View Full Version : the technical educational system in your reigon/country?



Somenoob
November 20th, 2006, 09:12 PM
Here they only teach C#, and nothing even remotely similar to cross-platform languages. They really assume that everyone uses Windows. Luckily books and online docs exist.

mips
November 20th, 2006, 09:16 PM
Here they only teach C#

Where is 'here' ?

What wrong with C and it's derivitives ? I'm no programmer but as far as i understand it's a pretty good base.

Somenoob
November 20th, 2006, 09:18 PM
Where is 'here' ?

What wrong with C and it's derivitives ? I'm no programmer but as far as i understand it's a pretty good base.

It is developed by Microsoft and only runs under Microsoft's Windows.

Henry Rayker
November 20th, 2006, 09:21 PM
It all depends. In high school, I learned C++; they moved to Java after I left. At the university, a lot of C and some assembly. However, I know there are courses here that teach just about any programming language you could ask for; I just don't have room in my schedule =\

pichalsi
November 20th, 2006, 09:32 PM
im on the university but only in first year, but we have basic unix, C and later assembly for sure

IYY
November 20th, 2006, 09:37 PM
It's not really standardized in Canada, or even Toronto, but here's what my school taught:

In grade 9, just a course on using Microsoft products like Office and Access.

In grade 10, Visual Basic for computer science.

In grade 11-12, Java for computer science, Turing for computer engineering.

The universities/colleges here also aren't all the same. Mine is more Unix-oriented, but others, like University of Waterloo, are Microsoft training centers (C#, .NET).

At York University (my school):

In first year, Java.

In second year, C, shell scripting, MIPS assembly and verilog. There is a short optional C# course.

In third year, Lisp, Prolog, Java, Eiffel (](*,)) and more C.
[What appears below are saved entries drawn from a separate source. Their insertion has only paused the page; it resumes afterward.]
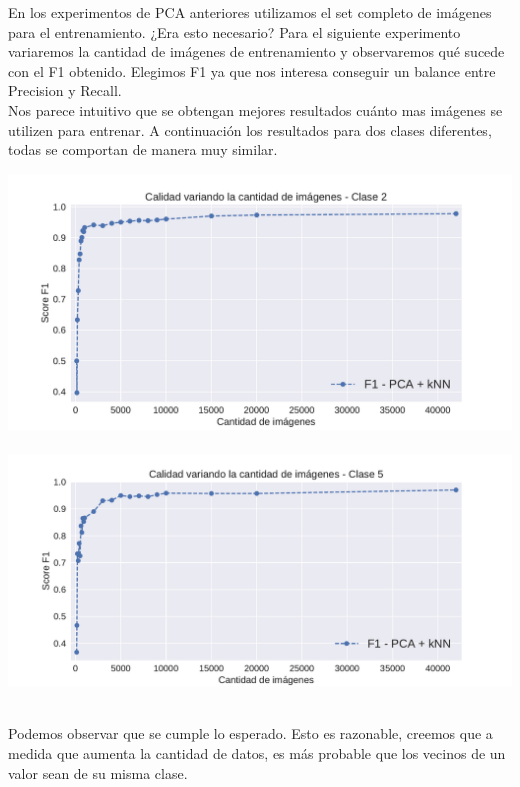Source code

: En los experimentos de PCA anteriores utilizamos el set completo de imágenes para el entrenamiento. ¿Era esto necesario? Para el siguiente experimento variaremos la cantidad de imágenes de entrenamiento y observaremos qué sucede con el F1 obtenido. Elegimos F1 ya que nos interesa conseguir un balance entre Precision y Recall. \\

Nos parece intuitivo que se obtengan mejores resultados cuánto mas imágenes se utilizen para entrenar. A continuación los resultados para dos clases diferentes, todas se comportan de manera muy similar.

{\centering
    \includegraphics[scale=0.65]{informe/imagenes/cantimagenes/F1cantClase2REENTREGA.pdf} \\
}
$ $\newline
{\centering
    \includegraphics[scale=0.65]{informe/imagenes/cantimagenes/F1cantClase5REENTREGA.pdf} \\
}
$ $\newline

Podemos observar que se cumple lo esperado. Esto es razonable, creemos que a medida que aumenta la cantidad de datos, es más probable que los vecinos de un valor sean de su misma clase. \\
In fourth year, mostly C and Java.

mips
November 20th, 2006, 09:51 PM
I'm glad to see they are still teaching assembly.

kuja
November 20th, 2006, 10:06 PM
In the US it seems to be about as consistent as mud. I moved several times while I was in middle/high school and the setup is different everywhere. VB, Java, or C++ seem to be the favorites out of what I saw. Outside of the high school things are far less consistent.

garba
November 20th, 2006, 11:32 PM
usually c and basic OS stuff (the unix way thanks god), when i took the course in "computer science basics" (or whatever "fondamenti di informatica" should be translated into, dunno sorry) at the politecnico that's all it was about, but that was just a complementary course in my curriculum

arvster
November 20th, 2006, 11:42 PM
Well, I am in Riga Technical University in Latvia where I am studying Electronics Engineering in my first year and right now here they teach C++. We have thin-clients with Linux in computer lab, but the programming is actually done on a Solaris server. I don't really know what the Computer Science students learn, but I guess it is not really consistent everywhere here.